=== Section Start ===

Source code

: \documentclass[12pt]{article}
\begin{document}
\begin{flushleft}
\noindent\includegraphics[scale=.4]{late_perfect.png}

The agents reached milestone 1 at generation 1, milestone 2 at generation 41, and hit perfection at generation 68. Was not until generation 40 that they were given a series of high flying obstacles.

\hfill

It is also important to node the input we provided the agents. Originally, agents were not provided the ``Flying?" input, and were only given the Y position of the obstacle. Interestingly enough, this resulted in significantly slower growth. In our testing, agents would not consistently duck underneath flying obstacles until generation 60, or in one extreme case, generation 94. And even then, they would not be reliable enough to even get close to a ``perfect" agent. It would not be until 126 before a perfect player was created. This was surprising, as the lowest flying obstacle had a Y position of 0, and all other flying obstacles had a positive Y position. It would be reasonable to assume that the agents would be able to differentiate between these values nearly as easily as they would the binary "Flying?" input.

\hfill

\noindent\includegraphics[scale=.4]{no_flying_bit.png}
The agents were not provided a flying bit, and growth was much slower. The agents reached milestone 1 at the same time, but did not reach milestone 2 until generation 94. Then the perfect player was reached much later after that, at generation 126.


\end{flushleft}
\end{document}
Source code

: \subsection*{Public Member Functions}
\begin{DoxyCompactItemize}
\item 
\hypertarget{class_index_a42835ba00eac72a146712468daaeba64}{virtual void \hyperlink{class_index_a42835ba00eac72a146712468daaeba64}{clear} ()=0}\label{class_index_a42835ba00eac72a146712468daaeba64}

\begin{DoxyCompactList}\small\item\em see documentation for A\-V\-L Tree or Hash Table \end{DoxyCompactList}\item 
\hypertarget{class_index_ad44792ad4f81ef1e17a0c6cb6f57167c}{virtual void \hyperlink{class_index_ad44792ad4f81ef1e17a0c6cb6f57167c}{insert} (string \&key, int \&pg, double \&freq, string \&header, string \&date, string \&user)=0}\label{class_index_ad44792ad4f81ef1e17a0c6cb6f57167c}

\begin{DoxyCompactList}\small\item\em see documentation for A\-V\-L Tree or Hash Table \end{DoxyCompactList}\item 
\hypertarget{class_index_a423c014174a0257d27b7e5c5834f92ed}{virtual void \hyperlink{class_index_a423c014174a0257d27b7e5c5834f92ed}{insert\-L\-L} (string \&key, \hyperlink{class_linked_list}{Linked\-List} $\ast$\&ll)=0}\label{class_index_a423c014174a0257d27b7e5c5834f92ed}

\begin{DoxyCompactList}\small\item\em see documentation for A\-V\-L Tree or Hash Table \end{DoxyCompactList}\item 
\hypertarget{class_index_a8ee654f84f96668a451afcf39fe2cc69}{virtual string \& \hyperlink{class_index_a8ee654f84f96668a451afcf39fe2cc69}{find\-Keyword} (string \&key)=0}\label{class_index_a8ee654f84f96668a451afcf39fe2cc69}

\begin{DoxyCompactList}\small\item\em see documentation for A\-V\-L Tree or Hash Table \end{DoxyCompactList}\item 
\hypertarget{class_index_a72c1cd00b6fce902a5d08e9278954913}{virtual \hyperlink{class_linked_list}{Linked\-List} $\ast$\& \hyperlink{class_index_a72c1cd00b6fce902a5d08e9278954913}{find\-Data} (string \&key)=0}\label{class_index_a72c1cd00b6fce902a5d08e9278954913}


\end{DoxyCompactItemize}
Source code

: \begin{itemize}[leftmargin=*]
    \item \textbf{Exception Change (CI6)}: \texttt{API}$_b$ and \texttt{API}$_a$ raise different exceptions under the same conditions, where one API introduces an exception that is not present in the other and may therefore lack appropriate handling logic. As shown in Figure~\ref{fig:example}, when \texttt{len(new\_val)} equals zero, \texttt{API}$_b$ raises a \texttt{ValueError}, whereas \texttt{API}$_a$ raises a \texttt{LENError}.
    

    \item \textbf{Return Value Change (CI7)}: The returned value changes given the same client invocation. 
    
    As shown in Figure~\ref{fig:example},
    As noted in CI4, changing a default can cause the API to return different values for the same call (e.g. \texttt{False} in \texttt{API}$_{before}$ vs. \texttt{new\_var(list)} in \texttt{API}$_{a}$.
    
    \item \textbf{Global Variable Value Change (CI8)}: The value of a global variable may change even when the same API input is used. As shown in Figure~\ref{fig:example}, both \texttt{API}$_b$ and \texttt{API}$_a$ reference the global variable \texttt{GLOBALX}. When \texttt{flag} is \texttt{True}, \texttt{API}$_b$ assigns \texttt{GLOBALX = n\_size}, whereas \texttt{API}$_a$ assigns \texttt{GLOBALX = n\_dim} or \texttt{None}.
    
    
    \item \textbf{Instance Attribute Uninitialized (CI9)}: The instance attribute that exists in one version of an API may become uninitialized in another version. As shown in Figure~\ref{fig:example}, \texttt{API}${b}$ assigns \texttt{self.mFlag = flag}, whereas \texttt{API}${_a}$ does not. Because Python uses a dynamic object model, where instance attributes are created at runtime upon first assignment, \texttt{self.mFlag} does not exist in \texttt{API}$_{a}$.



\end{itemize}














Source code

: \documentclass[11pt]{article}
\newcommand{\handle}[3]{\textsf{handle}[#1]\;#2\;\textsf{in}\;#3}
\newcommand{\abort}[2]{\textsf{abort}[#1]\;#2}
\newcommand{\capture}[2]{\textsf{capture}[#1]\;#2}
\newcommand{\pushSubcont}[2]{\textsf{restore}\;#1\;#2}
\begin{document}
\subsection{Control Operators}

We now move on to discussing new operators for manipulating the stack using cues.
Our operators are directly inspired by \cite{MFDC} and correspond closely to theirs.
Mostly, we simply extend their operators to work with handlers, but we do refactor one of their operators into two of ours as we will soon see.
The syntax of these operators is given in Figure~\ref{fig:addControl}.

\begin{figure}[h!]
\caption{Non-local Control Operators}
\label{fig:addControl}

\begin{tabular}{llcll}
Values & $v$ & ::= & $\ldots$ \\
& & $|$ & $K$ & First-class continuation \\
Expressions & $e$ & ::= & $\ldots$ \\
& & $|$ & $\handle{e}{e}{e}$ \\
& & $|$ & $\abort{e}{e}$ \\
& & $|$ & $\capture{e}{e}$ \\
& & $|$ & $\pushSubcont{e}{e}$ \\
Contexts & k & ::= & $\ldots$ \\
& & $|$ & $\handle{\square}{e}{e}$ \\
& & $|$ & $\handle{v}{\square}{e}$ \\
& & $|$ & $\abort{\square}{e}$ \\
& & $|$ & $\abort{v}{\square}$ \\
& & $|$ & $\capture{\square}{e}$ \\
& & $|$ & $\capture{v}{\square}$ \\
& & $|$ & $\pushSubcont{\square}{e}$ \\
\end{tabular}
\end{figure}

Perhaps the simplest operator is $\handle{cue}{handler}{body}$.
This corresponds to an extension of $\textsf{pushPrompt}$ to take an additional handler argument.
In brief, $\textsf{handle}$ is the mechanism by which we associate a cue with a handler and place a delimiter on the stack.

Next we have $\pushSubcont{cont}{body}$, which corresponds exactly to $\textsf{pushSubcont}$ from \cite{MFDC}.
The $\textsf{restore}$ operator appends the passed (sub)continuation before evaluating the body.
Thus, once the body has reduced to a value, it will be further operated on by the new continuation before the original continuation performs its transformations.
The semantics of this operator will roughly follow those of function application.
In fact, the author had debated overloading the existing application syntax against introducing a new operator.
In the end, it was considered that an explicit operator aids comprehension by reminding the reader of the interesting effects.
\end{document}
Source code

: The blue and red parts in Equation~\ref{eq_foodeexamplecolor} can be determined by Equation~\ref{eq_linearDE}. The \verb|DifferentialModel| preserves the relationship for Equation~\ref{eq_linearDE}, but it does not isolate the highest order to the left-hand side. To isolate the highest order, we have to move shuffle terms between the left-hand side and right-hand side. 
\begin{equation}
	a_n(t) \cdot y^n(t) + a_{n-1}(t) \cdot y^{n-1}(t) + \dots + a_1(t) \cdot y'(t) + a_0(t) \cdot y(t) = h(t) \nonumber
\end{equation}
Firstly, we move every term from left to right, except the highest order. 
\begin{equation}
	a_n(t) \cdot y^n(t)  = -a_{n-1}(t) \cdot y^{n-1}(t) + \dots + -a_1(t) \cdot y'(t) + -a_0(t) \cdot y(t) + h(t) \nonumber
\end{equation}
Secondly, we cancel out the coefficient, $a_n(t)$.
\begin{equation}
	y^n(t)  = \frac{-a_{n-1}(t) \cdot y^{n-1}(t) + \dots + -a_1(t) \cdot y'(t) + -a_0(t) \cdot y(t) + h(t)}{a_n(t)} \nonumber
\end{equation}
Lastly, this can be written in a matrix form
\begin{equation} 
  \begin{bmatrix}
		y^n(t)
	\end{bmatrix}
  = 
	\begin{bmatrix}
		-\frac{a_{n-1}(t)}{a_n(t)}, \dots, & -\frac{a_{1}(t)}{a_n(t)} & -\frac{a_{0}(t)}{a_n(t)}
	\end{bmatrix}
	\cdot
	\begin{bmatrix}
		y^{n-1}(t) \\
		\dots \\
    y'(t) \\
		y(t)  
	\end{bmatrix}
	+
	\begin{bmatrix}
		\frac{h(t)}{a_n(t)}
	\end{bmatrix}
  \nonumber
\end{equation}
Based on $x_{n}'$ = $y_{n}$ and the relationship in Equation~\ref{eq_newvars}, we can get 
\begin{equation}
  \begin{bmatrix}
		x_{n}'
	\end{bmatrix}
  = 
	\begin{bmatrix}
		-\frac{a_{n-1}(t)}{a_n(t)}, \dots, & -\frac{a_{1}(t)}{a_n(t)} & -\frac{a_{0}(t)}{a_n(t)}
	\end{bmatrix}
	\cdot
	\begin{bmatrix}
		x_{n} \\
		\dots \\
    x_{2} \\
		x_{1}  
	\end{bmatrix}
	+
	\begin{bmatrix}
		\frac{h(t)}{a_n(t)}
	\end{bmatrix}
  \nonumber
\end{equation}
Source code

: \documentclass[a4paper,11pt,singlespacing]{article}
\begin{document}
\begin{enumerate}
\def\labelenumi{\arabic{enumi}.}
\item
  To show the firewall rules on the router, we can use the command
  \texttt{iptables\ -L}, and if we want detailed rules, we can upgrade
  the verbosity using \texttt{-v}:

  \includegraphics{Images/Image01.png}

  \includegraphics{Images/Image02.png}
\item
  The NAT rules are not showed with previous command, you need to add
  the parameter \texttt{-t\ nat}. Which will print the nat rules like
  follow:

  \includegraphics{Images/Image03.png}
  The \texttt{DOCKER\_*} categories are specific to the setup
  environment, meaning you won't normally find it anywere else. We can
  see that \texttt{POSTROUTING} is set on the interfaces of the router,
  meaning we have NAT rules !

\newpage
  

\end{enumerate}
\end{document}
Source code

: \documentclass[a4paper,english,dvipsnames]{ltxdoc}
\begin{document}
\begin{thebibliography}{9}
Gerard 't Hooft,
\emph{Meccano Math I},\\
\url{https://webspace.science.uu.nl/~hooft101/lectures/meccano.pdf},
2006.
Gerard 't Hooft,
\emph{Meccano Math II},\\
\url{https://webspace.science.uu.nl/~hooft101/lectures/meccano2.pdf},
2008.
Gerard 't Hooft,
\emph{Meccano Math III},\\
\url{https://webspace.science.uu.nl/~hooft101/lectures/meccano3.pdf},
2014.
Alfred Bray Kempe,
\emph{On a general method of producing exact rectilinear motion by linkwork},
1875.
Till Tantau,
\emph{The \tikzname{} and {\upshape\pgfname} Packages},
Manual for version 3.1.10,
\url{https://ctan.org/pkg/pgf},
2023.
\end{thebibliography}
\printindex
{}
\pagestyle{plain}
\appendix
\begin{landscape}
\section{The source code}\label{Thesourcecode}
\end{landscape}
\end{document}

=== Section End ===

= Task to carry out =
Of all the lines in the data above, show only those that hold the word "DoxyCompactItemize".

= Answer box =
\begin{DoxyCompactItemize}
\end{DoxyCompactItemize}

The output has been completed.